Stored data:
══════════════════════════════
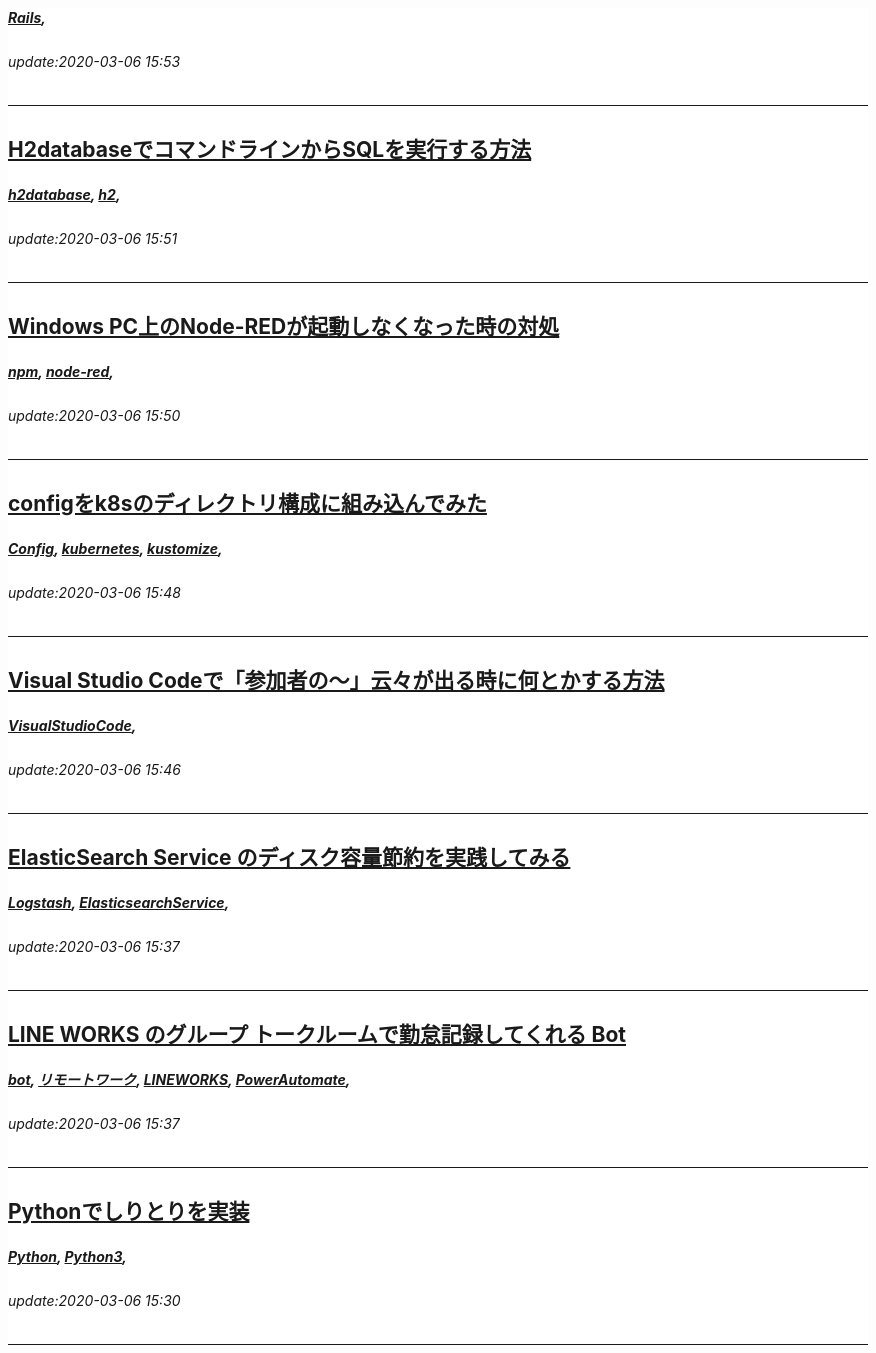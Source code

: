 ##### [Rails](https://qiita.com/tags/Rails), 
###### update:2020-03-06 15:53
---
## [H2databaseでコマンドラインからSQLを実行する方法](https://qiita.com/yutaka-tanaka/items/f197cec9487de792cd7b)
##### [h2database](https://qiita.com/tags/h2database), [h2](https://qiita.com/tags/h2), 
###### update:2020-03-06 15:51
---
## [Windows PC上のNode-REDが起動しなくなった時の対処](https://qiita.com/kmaepu/items/d20b71833101e1cb3454)
##### [npm](https://qiita.com/tags/npm), [node-red](https://qiita.com/tags/node-red), 
###### update:2020-03-06 15:50
---
## [configをk8sのディレクトリ構成に組み込んでみた](https://qiita.com/mafuyuk/items/0a20a43b60faf4a4e736)
##### [Config](https://qiita.com/tags/Config), [kubernetes](https://qiita.com/tags/kubernetes), [kustomize](https://qiita.com/tags/kustomize), 
###### update:2020-03-06 15:48
---
## [Visual Studio Codeで「参加者の～」云々が出る時に何とかする方法](https://qiita.com/uec_hige/items/2144d47129597c231189)
##### [VisualStudioCode](https://qiita.com/tags/VisualStudioCode), 
###### update:2020-03-06 15:46
---
## [ElasticSearch Service のディスク容量節約を実践してみる](https://qiita.com/kobarasukimaro/items/44f7f42b09ea5e716b71)
##### [Logstash](https://qiita.com/tags/Logstash), [ElasticsearchService](https://qiita.com/tags/ElasticsearchService), 
###### update:2020-03-06 15:37
---
## [LINE WORKS のグループ トークルームで勤怠記録してくれる Bot](https://qiita.com/iwaohig/items/6937bea2fda7e5df728d)
##### [bot](https://qiita.com/tags/bot), [リモートワーク](https://qiita.com/tags/リモートワーク), [LINEWORKS](https://qiita.com/tags/LINEWORKS), [PowerAutomate](https://qiita.com/tags/PowerAutomate), 
###### update:2020-03-06 15:37
---
## [Pythonでしりとりを実装](https://qiita.com/ryo310_828/items/e4e0fa93533e203a1e56)
##### [Python](https://qiita.com/tags/Python), [Python3](https://qiita.com/tags/Python3), 
###### update:2020-03-06 15:30
---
══════════════════════════════
Task prompt: An exact, complete copy of the lines above from the one with "## [H2databaseでコマンドラ" through the one with "## [LINE WORKS" is the whole answer.

Task response:
## [H2databaseでコマンドラインからSQLを実行する方法](https://qiita.com/yutaka-tanaka/items/f197cec9487de792cd7b)
##### [h2database](https://qiita.com/tags/h2database), [h2](https://qiita.com/tags/h2), 
###### update:2020-03-06 15:51
---
## [Windows PC上のNode-REDが起動しなくなった時の対処](https://qiita.com/kmaepu/items/d20b71833101e1cb3454)
##### [npm](https://qiita.com/tags/npm), [node-red](https://qiita.com/tags/node-red), 
###### update:2020-03-06 15:50
---
## [configをk8sのディレクトリ構成に組み込んでみた](https://qiita.com/mafuyuk/items/0a20a43b60faf4a4e736)
##### [Config](https://qiita.com/tags/Config), [kubernetes](https://qiita.com/tags/kubernetes), [kustomize](https://qiita.com/tags/kustomize), 
###### update:2020-03-06 15:48
---
## [Visual Studio Codeで「参加者の～」云々が出る時に何とかする方法](https://qiita.com/uec_hige/items/2144d47129597c231189)
##### [VisualStudioCode](https://qiita.com/tags/VisualStudioCode), 
###### update:2020-03-06 15:46
---
## [ElasticSearch Service のディスク容量節約を実践してみる](https://qiita.com/kobarasukimaro/items/44f7f42b09ea5e716b71)
##### [Logstash](https://qiita.com/tags/Logstash), [ElasticsearchService](https://qiita.com/tags/ElasticsearchService), 
###### update:2020-03-06 15:37
---
## [LINE WORKS のグループ トークルームで勤怠記録してくれる Bot](https://qiita.com/iwaohig/items/6937bea2fda7e5df728d)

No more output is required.